Goal of the exercise |
The response should reproduce exactly the lines from the top of the listing below through the one that contains "Função e Web", and nothing else; pictures do not belong in it.

Available data Block Start

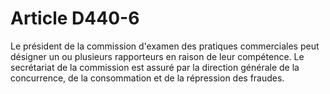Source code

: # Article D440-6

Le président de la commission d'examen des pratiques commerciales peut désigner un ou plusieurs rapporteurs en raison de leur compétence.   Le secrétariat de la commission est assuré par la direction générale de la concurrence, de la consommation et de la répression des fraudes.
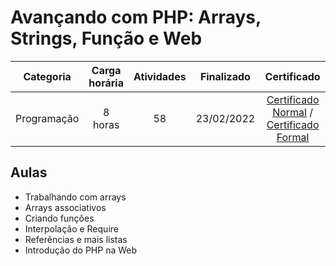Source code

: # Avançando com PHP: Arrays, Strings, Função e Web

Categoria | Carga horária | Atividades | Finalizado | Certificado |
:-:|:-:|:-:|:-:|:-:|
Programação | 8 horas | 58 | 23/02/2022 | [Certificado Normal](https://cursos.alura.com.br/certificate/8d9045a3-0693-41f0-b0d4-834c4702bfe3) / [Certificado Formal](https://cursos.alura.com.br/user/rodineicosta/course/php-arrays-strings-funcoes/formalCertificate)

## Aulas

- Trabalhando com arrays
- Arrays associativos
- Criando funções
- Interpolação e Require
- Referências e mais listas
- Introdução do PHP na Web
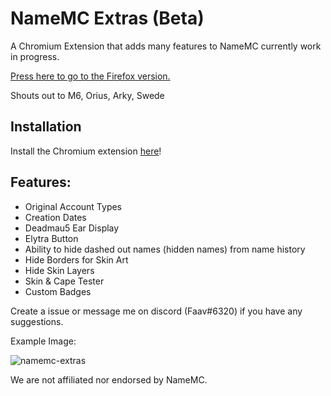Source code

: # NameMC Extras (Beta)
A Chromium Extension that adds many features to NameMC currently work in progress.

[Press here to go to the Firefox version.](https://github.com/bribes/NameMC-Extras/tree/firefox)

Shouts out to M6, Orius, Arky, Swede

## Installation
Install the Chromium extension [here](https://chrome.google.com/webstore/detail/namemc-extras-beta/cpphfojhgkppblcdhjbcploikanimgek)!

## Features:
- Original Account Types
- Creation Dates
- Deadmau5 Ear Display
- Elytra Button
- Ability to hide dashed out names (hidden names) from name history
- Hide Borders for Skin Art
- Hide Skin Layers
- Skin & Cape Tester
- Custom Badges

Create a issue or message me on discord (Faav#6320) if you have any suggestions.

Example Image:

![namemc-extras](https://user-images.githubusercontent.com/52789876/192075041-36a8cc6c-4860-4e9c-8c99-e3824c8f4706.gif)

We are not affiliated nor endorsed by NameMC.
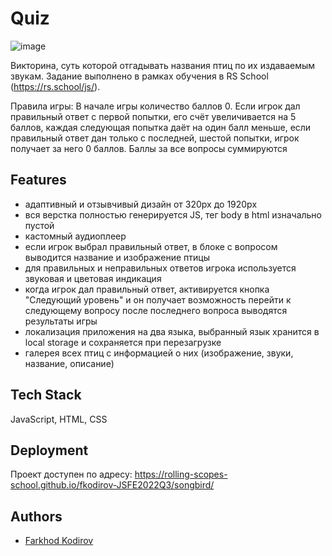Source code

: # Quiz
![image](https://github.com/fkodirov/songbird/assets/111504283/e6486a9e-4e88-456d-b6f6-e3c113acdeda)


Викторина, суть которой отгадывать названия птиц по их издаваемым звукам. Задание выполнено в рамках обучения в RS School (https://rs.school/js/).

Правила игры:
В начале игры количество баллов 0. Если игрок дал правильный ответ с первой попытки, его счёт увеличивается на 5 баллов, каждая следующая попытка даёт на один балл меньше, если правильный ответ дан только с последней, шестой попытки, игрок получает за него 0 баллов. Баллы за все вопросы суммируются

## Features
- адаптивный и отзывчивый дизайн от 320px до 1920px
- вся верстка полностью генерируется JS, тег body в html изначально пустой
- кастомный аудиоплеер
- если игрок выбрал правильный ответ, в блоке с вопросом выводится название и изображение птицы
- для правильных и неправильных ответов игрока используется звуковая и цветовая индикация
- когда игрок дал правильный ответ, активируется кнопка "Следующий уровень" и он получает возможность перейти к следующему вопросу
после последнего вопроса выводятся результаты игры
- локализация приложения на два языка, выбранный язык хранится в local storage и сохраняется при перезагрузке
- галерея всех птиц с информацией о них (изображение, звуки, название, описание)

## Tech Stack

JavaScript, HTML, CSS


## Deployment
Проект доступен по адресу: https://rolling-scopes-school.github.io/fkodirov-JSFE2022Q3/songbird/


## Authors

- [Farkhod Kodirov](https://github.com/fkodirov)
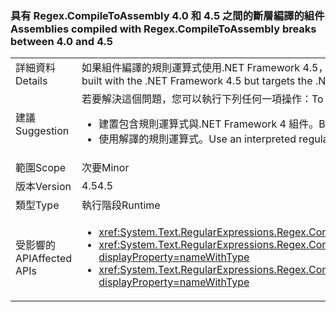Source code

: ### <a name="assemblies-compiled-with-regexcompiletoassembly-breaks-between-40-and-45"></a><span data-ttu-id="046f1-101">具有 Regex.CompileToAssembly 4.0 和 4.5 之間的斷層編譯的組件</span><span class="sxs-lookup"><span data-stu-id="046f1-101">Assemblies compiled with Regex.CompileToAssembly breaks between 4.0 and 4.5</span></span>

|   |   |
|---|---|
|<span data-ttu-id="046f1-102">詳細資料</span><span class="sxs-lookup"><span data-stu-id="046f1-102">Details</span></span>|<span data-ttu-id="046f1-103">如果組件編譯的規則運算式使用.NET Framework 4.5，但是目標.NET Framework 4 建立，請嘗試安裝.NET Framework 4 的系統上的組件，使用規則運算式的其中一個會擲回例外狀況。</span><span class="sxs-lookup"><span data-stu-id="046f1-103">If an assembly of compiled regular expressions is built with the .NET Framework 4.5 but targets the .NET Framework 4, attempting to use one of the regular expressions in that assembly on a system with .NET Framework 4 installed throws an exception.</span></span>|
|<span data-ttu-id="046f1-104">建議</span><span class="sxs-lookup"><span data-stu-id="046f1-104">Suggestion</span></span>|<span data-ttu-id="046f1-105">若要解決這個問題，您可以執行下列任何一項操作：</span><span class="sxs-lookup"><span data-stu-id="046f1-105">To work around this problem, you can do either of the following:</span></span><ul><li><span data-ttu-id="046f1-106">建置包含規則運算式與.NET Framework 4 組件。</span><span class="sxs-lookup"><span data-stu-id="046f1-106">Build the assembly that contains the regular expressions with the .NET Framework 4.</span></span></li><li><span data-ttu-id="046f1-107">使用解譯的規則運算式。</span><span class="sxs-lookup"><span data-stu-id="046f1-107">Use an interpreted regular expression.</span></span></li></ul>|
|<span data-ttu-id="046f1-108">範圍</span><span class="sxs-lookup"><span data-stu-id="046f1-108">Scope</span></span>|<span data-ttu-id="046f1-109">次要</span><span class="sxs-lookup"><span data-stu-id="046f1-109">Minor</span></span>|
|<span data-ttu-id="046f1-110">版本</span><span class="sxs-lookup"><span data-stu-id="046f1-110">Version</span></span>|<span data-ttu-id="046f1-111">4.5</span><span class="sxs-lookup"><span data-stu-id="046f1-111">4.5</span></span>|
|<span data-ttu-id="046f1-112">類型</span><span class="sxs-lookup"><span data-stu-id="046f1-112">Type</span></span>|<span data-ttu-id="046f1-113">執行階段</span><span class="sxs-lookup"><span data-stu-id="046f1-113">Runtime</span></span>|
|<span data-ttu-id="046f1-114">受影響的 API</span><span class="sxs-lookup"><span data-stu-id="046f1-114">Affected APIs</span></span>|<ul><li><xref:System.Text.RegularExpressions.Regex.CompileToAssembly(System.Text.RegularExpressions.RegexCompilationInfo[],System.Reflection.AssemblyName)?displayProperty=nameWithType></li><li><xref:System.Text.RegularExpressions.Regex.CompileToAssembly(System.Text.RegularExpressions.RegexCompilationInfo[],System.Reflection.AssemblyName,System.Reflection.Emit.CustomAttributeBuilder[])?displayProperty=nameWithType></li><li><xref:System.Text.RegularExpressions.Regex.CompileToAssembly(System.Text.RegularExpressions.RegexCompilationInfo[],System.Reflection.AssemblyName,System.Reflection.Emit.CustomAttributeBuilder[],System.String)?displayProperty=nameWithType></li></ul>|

Available data Block End

Written reply |
Source code

: # Article D440-6

Le président de la commission d'examen des pratiques commerciales peut désigner un ou plusieurs rapporteurs en raison de leur compétence.   Le secrétariat de la commission est assuré par la direction générale de la concurrence, de la consommation et de la répression des fraudes.
Source code

: # Avançando com PHP: Arrays, Strings, Função e Web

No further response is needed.